__Exercise instructions__
Pull every line with "昭衍新药" from the entries below.

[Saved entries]
━━━

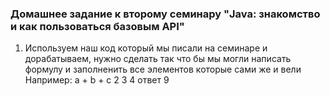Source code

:### Домашнее задание к второму семинару "Java: знакомство и как пользоваться базовым API"

1. Используем наш код который мы писали на семинаре и дорабатываем, нужно сделать так что бы мы могли написать формулу и заполненить все элементов которые сами же и вели
   Например:
   a + b + c
   2
   3
   4
   ответ 9

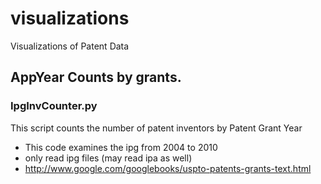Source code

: visualizations
==============

Visualizations of Patent Data

## AppYear Counts by grants.

### IpgInvCounter.py
This script counts the number of patent inventors by Patent Grant Year
* This code examines the ipg from 2004 to 2010
* only read ipg files (may read ipa as well)
* http://www.google.com/googlebooks/uspto-patents-grants-text.html
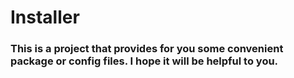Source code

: # Installer
### This is a project that provides for you some convenient package or config files. I hope it will be helpful to you. 
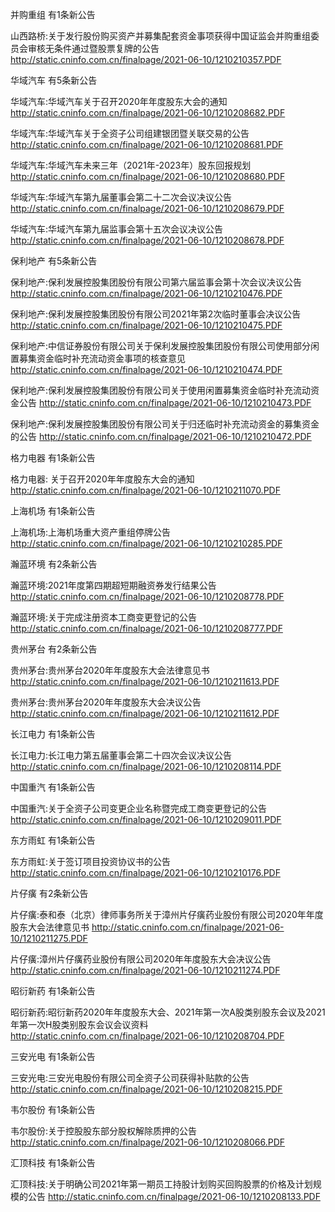 并购重组 有1条新公告 

山西路桥:关于发行股份购买资产并募集配套资金事项获得中国证监会并购重组委员会审核无条件通过暨股票复牌的公告 http://static.cninfo.com.cn/finalpage/2021-06-10/1210210357.PDF 

华域汽车 有5条新公告 

华域汽车:华域汽车关于召开2020年年度股东大会的通知 http://static.cninfo.com.cn/finalpage/2021-06-10/1210208682.PDF 

华域汽车:华域汽车关于全资子公司组建银团暨关联交易的公告 http://static.cninfo.com.cn/finalpage/2021-06-10/1210208681.PDF 

华域汽车:华域汽车未来三年（2021年-2023年）股东回报规划 http://static.cninfo.com.cn/finalpage/2021-06-10/1210208680.PDF 

华域汽车:华域汽车第九届董事会第二十二次会议决议公告 http://static.cninfo.com.cn/finalpage/2021-06-10/1210208679.PDF 

华域汽车:华域汽车第九届监事会第十五次会议决议公告 http://static.cninfo.com.cn/finalpage/2021-06-10/1210208678.PDF 

保利地产 有5条新公告 

保利地产:保利发展控股集团股份有限公司第六届监事会第十次会议决议公告 http://static.cninfo.com.cn/finalpage/2021-06-10/1210210476.PDF 

保利地产:保利发展控股集团股份有限公司2021年第2次临时董事会决议公告 http://static.cninfo.com.cn/finalpage/2021-06-10/1210210475.PDF 

保利地产:中信证券股份有限公司关于保利发展控股集团股份有限公司使用部分闲置募集资金临时补充流动资金事项的核查意见 http://static.cninfo.com.cn/finalpage/2021-06-10/1210210474.PDF 

保利地产:保利发展控股集团股份有限公司关于使用闲置募集资金临时补充流动资金公告 http://static.cninfo.com.cn/finalpage/2021-06-10/1210210473.PDF 

保利地产:保利发展控股集团股份有限公司关于归还临时补充流动资金的募集资金的公告 http://static.cninfo.com.cn/finalpage/2021-06-10/1210210472.PDF 

格力电器 有1条新公告 

格力电器: 关于召开2020年年度股东大会的通知 http://static.cninfo.com.cn/finalpage/2021-06-10/1210211070.PDF 

上海机场 有1条新公告 

上海机场:上海机场重大资产重组停牌公告 http://static.cninfo.com.cn/finalpage/2021-06-10/1210210285.PDF 

瀚蓝环境 有2条新公告 

瀚蓝环境:2021年度第四期超短期融资券发行结果公告 http://static.cninfo.com.cn/finalpage/2021-06-10/1210208778.PDF 

瀚蓝环境:关于完成注册资本工商变更登记的公告 http://static.cninfo.com.cn/finalpage/2021-06-10/1210208777.PDF 

贵州茅台 有2条新公告 

贵州茅台:贵州茅台2020年年度股东大会法律意见书 http://static.cninfo.com.cn/finalpage/2021-06-10/1210211613.PDF 

贵州茅台:贵州茅台2020年年度股东大会决议公告 http://static.cninfo.com.cn/finalpage/2021-06-10/1210211612.PDF 

长江电力 有1条新公告 

长江电力:长江电力第五届董事会第二十四次会议决议公告 http://static.cninfo.com.cn/finalpage/2021-06-10/1210208114.PDF 

中国重汽 有1条新公告 

中国重汽:关于全资子公司变更企业名称暨完成工商变更登记的公告 http://static.cninfo.com.cn/finalpage/2021-06-10/1210209011.PDF 

东方雨虹 有1条新公告 

东方雨虹:关于签订项目投资协议书的公告 http://static.cninfo.com.cn/finalpage/2021-06-10/1210210176.PDF 

片仔癀 有2条新公告 

片仔癀:泰和泰（北京）律师事务所关于漳州片仔癀药业股份有限公司2020年年度股东大会法律意见书 http://static.cninfo.com.cn/finalpage/2021-06-10/1210211275.PDF 

片仔癀:漳州片仔癀药业股份有限公司2020年年度股东大会决议公告 http://static.cninfo.com.cn/finalpage/2021-06-10/1210211274.PDF 

昭衍新药 有1条新公告 

昭衍新药:昭衍新药2020年年度股东大会、2021年第一次A股类别股东会议及2021年第一次H股类别股东会议会议资料 http://static.cninfo.com.cn/finalpage/2021-06-10/1210208704.PDF 

三安光电 有1条新公告 

三安光电:三安光电股份有限公司全资子公司获得补贴款的公告 http://static.cninfo.com.cn/finalpage/2021-06-10/1210208215.PDF 

韦尔股份 有1条新公告 

韦尔股份:关于控股股东部分股权解除质押的公告 http://static.cninfo.com.cn/finalpage/2021-06-10/1210208066.PDF 

汇顶科技 有1条新公告 

汇顶科技:关于明确公司2021年第一期员工持股计划购买回购股票的价格及计划规模的公告 http://static.cninfo.com.cn/finalpage/2021-06-10/1210208133.PDF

━━━

__Solution to the problem__
昭衍新药 有1条新公告 
昭衍新药:昭衍新药2020年年度股东大会、2021年第一次A股类别股东会议及2021年第一次H股类别股东会议会议资料 http://static.cninfo.com.cn/finalpage/2021-06-10/1210208704.PDF 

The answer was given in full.